Look below for the line with "learning task we" and the line with "sie nicht als". Copy exactly those two lines and every line between, but not the pictures.

══ DATA TO USE ══

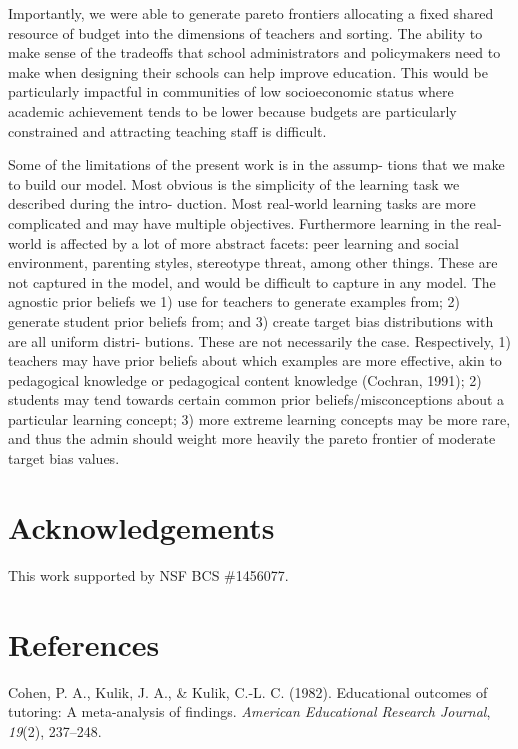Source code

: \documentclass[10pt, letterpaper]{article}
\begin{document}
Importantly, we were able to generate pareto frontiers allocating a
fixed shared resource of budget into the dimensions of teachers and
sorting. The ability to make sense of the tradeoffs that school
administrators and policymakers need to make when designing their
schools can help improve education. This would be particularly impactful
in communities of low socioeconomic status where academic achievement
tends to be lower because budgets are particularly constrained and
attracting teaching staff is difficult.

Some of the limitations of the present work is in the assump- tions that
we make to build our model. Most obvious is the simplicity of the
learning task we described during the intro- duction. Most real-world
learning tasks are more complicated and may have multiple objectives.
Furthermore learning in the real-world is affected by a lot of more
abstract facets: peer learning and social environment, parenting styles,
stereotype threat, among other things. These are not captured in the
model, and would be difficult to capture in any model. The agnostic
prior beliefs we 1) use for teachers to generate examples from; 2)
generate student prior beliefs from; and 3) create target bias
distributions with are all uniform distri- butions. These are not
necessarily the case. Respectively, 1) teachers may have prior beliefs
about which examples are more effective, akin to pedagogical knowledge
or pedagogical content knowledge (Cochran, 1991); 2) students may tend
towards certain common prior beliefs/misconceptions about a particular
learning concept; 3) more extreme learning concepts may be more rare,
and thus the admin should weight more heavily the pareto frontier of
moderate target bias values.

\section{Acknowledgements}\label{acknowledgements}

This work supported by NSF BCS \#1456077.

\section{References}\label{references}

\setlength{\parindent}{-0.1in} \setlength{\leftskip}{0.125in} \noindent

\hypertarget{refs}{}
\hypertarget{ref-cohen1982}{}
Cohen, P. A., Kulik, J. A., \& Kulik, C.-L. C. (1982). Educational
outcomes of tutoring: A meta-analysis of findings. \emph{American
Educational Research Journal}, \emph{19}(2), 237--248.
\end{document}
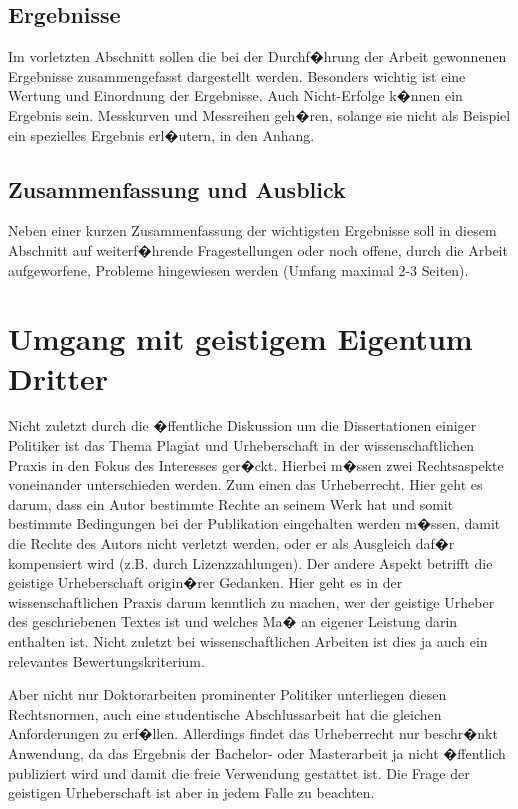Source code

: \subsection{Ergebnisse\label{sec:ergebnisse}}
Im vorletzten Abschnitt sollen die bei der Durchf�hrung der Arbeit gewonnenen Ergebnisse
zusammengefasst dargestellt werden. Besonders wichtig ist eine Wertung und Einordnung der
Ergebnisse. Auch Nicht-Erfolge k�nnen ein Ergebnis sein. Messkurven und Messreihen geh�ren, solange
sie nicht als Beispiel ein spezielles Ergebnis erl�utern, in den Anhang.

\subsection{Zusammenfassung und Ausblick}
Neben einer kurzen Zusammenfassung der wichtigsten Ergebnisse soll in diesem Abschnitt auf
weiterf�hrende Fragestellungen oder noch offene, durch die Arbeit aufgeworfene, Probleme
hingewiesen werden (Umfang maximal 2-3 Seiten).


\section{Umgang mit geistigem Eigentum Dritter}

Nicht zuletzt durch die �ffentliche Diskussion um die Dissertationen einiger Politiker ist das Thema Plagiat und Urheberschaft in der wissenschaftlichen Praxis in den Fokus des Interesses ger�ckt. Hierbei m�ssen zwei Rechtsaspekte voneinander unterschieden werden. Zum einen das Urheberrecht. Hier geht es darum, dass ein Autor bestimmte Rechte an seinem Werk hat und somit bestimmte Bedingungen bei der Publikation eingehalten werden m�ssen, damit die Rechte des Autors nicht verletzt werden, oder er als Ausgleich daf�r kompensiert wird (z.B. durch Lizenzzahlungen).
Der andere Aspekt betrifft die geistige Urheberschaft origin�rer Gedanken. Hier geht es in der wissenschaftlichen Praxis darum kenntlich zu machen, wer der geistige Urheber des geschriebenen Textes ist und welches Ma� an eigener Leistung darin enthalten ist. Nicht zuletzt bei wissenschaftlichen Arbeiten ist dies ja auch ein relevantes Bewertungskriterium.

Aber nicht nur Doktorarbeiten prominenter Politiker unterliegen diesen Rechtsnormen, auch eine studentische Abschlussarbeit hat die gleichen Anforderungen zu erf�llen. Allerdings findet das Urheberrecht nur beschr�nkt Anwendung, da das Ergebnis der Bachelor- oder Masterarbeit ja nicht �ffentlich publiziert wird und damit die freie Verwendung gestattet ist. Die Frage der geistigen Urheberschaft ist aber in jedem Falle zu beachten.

═══
══ DATA TO USE ══

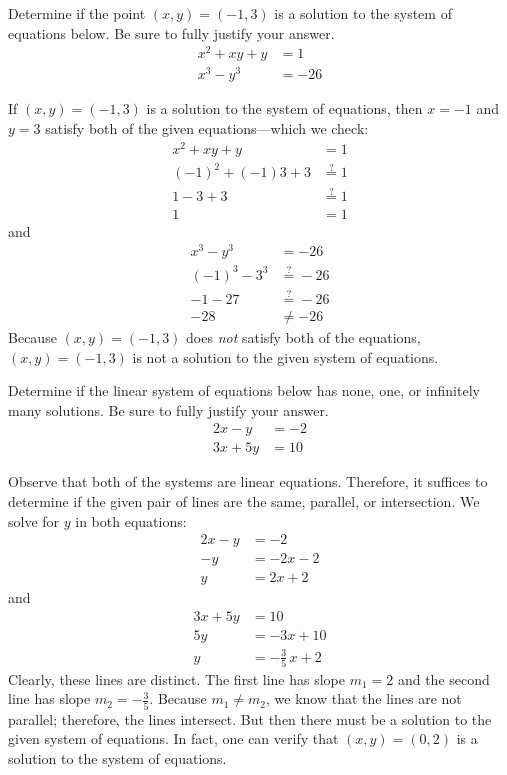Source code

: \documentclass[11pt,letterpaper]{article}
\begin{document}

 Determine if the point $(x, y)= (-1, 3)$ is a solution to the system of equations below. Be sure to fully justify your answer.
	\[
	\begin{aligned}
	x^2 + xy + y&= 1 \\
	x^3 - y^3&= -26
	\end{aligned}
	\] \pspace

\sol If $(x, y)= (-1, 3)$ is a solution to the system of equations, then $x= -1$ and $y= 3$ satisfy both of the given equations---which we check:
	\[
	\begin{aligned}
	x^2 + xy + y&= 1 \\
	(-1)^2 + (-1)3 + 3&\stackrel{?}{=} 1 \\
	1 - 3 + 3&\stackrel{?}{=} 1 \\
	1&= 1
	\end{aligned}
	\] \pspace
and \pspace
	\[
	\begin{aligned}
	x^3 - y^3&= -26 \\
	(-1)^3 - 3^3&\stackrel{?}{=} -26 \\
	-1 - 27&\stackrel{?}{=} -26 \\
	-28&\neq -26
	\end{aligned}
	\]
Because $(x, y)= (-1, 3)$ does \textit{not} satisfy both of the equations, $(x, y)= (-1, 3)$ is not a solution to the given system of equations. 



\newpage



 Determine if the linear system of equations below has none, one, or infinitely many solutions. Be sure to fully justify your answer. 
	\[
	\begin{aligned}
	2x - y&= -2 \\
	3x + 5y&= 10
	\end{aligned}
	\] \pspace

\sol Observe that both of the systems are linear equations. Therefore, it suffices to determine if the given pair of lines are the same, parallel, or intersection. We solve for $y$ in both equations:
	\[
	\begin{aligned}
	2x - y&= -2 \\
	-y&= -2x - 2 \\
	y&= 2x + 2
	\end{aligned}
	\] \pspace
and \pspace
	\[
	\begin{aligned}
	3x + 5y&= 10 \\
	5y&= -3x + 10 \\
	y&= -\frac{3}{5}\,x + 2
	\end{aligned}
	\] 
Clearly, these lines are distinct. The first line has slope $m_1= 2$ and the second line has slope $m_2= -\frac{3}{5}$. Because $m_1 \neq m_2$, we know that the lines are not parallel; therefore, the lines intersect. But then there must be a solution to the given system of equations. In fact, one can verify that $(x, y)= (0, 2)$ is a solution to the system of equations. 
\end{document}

═══

» **RESULT**:
learning task we described during the intro- duction. Most real-world
learning tasks are more complicated and may have multiple objectives.
Furthermore learning in the real-world is affected by a lot of more
abstract facets: peer learning and social environment, parenting styles,
stereotype threat, among other things. These are not captured in the
model, and would be difficult to capture in any model. The agnostic
prior beliefs we 1) use for teachers to generate examples from; 2)
generate student prior beliefs from; and 3) create target bias
distributions with are all uniform distri- butions. These are not
necessarily the case. Respectively, 1) teachers may have prior beliefs
about which examples are more effective, akin to pedagogical knowledge
or pedagogical content knowledge (Cochran, 1991); 2) students may tend
towards certain common prior beliefs/misconceptions about a particular
learning concept; 3) more extreme learning concepts may be more rare,
and thus the admin should weight more heavily the pareto frontier of
moderate target bias values.

\section{Acknowledgements}\label{acknowledgements}

This work supported by NSF BCS \#1456077.

\section{References}\label{references}

\setlength{\parindent}{-0.1in} \setlength{\leftskip}{0.125in} \noindent

\hypertarget{refs}{}
\hypertarget{ref-cohen1982}{}
Cohen, P. A., Kulik, J. A., \& Kulik, C.-L. C. (1982). Educational
outcomes of tutoring: A meta-analysis of findings. \emph{American
Educational Research Journal}, \emph{19}(2), 237--248.
\end{document}
Source code

: \subsection{Ergebnisse\label{sec:ergebnisse}}
Im vorletzten Abschnitt sollen die bei der Durchf�hrung der Arbeit gewonnenen Ergebnisse
zusammengefasst dargestellt werden. Besonders wichtig ist eine Wertung und Einordnung der
Ergebnisse. Auch Nicht-Erfolge k�nnen ein Ergebnis sein. Messkurven und Messreihen geh�ren, solange
sie nicht als Beispiel ein spezielles Ergebnis erl�utern, in den Anhang.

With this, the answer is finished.